Let's look at the differences between PCA and PCoA:
Principal Components analysis (PCA)
- transforms a number of possibly correlated variables (a similarity matrix!) into a smaller number of uncorrelated variables called principal components. So it reduces the dimensions of a complex data set and can be used to visulalize complex data.
The first principal component accounts for as much of the variability in the data as possible, and each succeeding component accounts for as much of the remaining variability as possible.
- captures as much of the variation in the data as possible
- principal components are ...
* summary variables
* linear combinations of the original variables
* uncorrelated with each other
* capture as much of the original variance as possible
Classical Multidimensional Scaling (CMDS)

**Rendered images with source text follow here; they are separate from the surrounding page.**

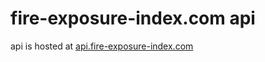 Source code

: # fire-exposure-index.com api

api is hosted at [api.fire-exposure-index.com](https://api.fire-exposure-index.com) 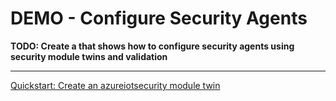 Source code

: # DEMO - Configure Security Agents


**TODO: Create a that shows how to configure security agents using security module twins and validation**


---

[Quickstart: Create an azureiotsecurity module twin](https://docs.microsoft.com/en-us/azure/asc-for-iot/quickstart-create-security-twin)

[syn. Torgerson scaling, Torgerson-Gower scaling]
- is similar in spirit to PCA but it takes a dissimilarity as input! A dissimilarity matrix shows the distance between every possible pair of objects.
- is a set of data analysis techniques that display the structure of (complex) distance-like data (a dissimilarity matrix!) in a high dimensional space into a lower dimensional space without too much loss of information.
- The goal of MDS is to faithfully represent these distances with the lowest possible dimensional space.
ClusterVis calculates a principal coordinate analysis (PCoA) of a distance matrix (see Gower, 1966) and calculates a centered matrix. The centered matrix is then decomposed into its component eigenvalues and eigenvectors.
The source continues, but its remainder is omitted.